[INFORMATION GIVEN Boundary: Start]

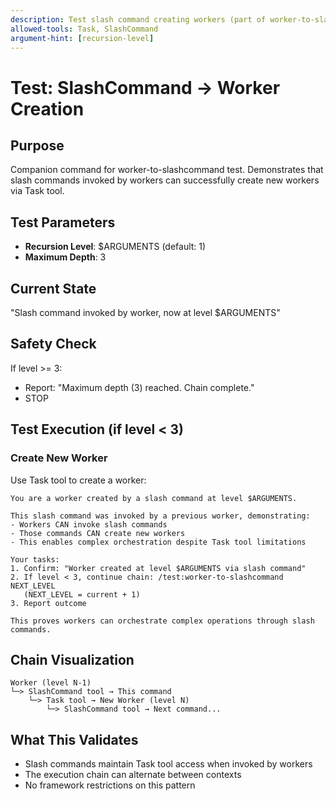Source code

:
 ```yaml
---
description: Test slash command creating workers (part of worker-to-slashcommand chain)
allowed-tools: Task, SlashCommand
argument-hint: [recursion-level]
---
```


# Test: SlashCommand → Worker Creation

## Purpose
Companion command for worker-to-slashcommand test. Demonstrates that slash commands invoked by workers can successfully create new workers via Task tool.

## Test Parameters
- **Recursion Level**: $ARGUMENTS (default: 1)
- **Maximum Depth**: 3

## Current State
"Slash command invoked by worker, now at level $ARGUMENTS"

## Safety Check
If level >= 3:
- Report: "Maximum depth (3) reached. Chain complete."
- STOP

## Test Execution (if level < 3)

### Create New Worker
Use Task tool to create a worker:

```
You are a worker created by a slash command at level $ARGUMENTS.

This slash command was invoked by a previous worker, demonstrating:
- Workers CAN invoke slash commands
- Those commands CAN create new workers
- This enables complex orchestration despite Task tool limitations

Your tasks:
1. Confirm: "Worker created at level $ARGUMENTS via slash command"
2. If level < 3, continue chain: /test:worker-to-slashcommand NEXT_LEVEL
   (NEXT_LEVEL = current + 1)
3. Report outcome

This proves workers can orchestrate complex operations through slash commands.
```

## Chain Visualization
```
Worker (level N-1)
└─> SlashCommand tool → This command
    └─> Task tool → New Worker (level N)
        └─> SlashCommand tool → Next command...
```

## What This Validates
- Slash commands maintain Task tool access when invoked by workers
- The execution chain can alternate between contexts
- No framework restrictions on this pattern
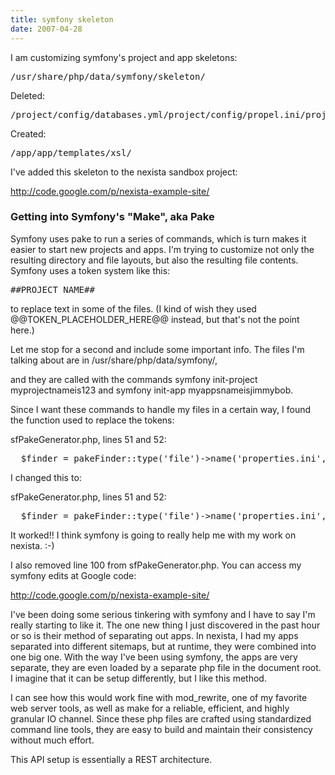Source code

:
 ```yaml
---
title: symfony skeleton
date: 2007-04-28
---
```

I am customizing symfony's project and app skeletons:

<pre>/usr/share/php/data/symfony/skeleton/</pre>

Deleted:

<pre>/project/config/databases.yml/project/config/propel.ini/project/config/schema.yml/app/app/config/*/app/app/lib/*/app/app/templates/layout.php</pre>

Created:

<pre>/app/app/templates/xsl/</pre>

I've added this skeleton to the nexista sandbox project:

<a href="http://code.google.com/p/nexista-example-site/">http://code.google.com/p/nexista-example-site/</a>
<h3>Getting into Symfony's "Make", aka Pake</h3>

Symfony uses pake to run a series of commands, which is turn makes it easier to start new projects and apps. I'm trying to customize not only the resulting directory and file layouts, but also the resulting file contents. Symfony uses a token system like this:

<pre>##PROJECT_NAME##</pre>

to replace text in some of the files. (I kind of wish they used @@TOKEN_PLACEHOLDER_HERE@@ instead, but that's not the point here.)

Let me stop for a second and include some important info. The files I'm talking about are in /usr/share/php/data/symfony/,

and they are called with the commands symfony init-project myprojectnameis123 and symfony init-app myappsnameisjimmybob.

Since I want these commands to handle my files in a certain way, I found the function used to replace the tokens:

sfPakeGenerator.php, lines 51 and 52:

<pre>  $finder = pakeFinder::type('file')->name('properties.ini', 'apache.conf', 'propel.ini');  pake_replace_tokens($finder, $sf_root_dir, '##', '##', array('PROJECT_NAME' => $project_name));</pre>

I changed this to:

sfPakeGenerator.php, lines 51 and 52:

<pre>  $finder = pakeFinder::type('file')->name('properties.ini', 'config.xml', 'sitemap.xml');  pake_replace_tokens($finder, $sf_root_dir, '##', '##', array('PROJECT_NAME' => $project_name));</pre>

It worked!! I think symfony is going to really help me with my work on nexista. :-)

I also removed line 100 from sfPakeGenerator.php. You can access my symfony edits at Google code:

<a href="http://code.google.com/p/nexista-example-site/">http://code.google.com/p/nexista-example-site/</a>

I've been doing some serious tinkering with symfony and I have to say I'm really starting to like it. The one new thing I just discovered in the past hour or so is their method of separating out apps. In nexista, I had my apps separated into different sitemaps, but at runtime, they were combined into one big one. With the way I've been using symfony, the apps are very separate, they are even loaded by a separate php file in the document root. I imagine that it can be setup differently, but I like this method.

I can see how this would work fine with mod_rewrite, one of my favorite web server tools, as well as make for a reliable, efficient, and highly granular IO channel. Since these php files are crafted using standardized command line tools, they are easy to build and maintain their consistency without much effort.

This API setup is essentially a REST architecture.

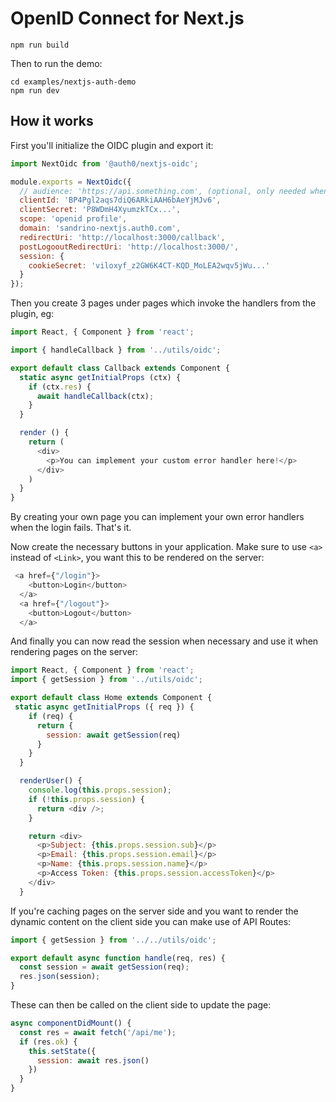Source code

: # OpenID Connect for Next.js

```
npm run build
```

Then to run the demo:

```
cd examples/nextjs-auth-demo
npm run dev
```

## How it works

First you'll initialize the OIDC plugin and export it:

```js
import NextOidc from '@auth0/nextjs-oidc';

module.exports = NextOidc({
  // audience: 'https://api.something.com', (optional, only needed when you proxy to a remote api)
  clientId: 'BP4Pgl2aqs7diQ6ARkiAAH6bAeYjMJv6',
  clientSecret: 'P8WDmH4XyumzkTCx...',
  scope: 'openid profile',
  domain: 'sandrino-nextjs.auth0.com',
  redirectUri: 'http://localhost:3000/callback',
  postLogooutRedirectUri: 'http://localhost:3000/',
  session: {
    cookieSecret: 'viloxyf_z2GW6K4CT-KQD_MoLEA2wqv5jWu...'
  }
});
``` 

Then you create 3 pages under pages which invoke the handlers from the plugin, eg:

```js
import React, { Component } from 'react';

import { handleCallback } from '../utils/oidc';

export default class Callback extends Component {
  static async getInitialProps (ctx) {
    if (ctx.res) {
      await handleCallback(ctx);
    }
  }

  render () {
    return (
      <div>
        <p>You can implement your custom error handler here!</p>
      </div>
    )
  }
}
``` 

By creating your own page you can implement your own error handlers when the login fails. That's it.

Now create the necessary buttons in your application. Make sure to use `<a>` instead of `<Link>`, you want this to be rendered on the server:

```js
 <a href={"/login"}>
    <button>Login</button>
  </a>
  <a href={"/logout"}>
    <button>Logout</button>
  </a>
```

And finally you can now read the session when necessary and use it when rendering pages on the server:

```js
import React, { Component } from 'react';
import { getSession } from '../utils/oidc';

export default class Home extends Component {
 static async getInitialProps ({ req }) {
    if (req) {
      return {
        session: await getSession(req)
      }
    }
  }

  renderUser() {
    console.log(this.props.session);
    if (!this.props.session) {
      return <div />;
    }

    return <div>
      <p>Subject: {this.props.session.sub}</p>
      <p>Email: {this.props.session.email}</p>
      <p>Name: {this.props.session.name}</p>
      <p>Access Token: {this.props.session.accessToken}</p>
    </div>
  }
```

If you're caching pages on the server side and you want to render the dynamic content on the client side you can make use of API Routes:

```js
import { getSession } from '../../utils/oidc';

export default async function handle(req, res) {
  const session = await getSession(req);
  res.json(session);
}
```

These can then be called on the client side to update the page:

```js
async componentDidMount() {
  const res = await fetch('/api/me');
  if (res.ok) {
    this.setState({
      session: await res.json()
    })
  }
}
```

[INFORMATION GIVEN Boundary: End]

# [ACTIVITY]
Return from the data every line that holds "getSession".

# [ANSWER TO THIS PROBLEM]
import { getSession } from '../utils/oidc';
        session: await getSession(req)
import { getSession } from '../../utils/oidc';
  const session = await getSession(req);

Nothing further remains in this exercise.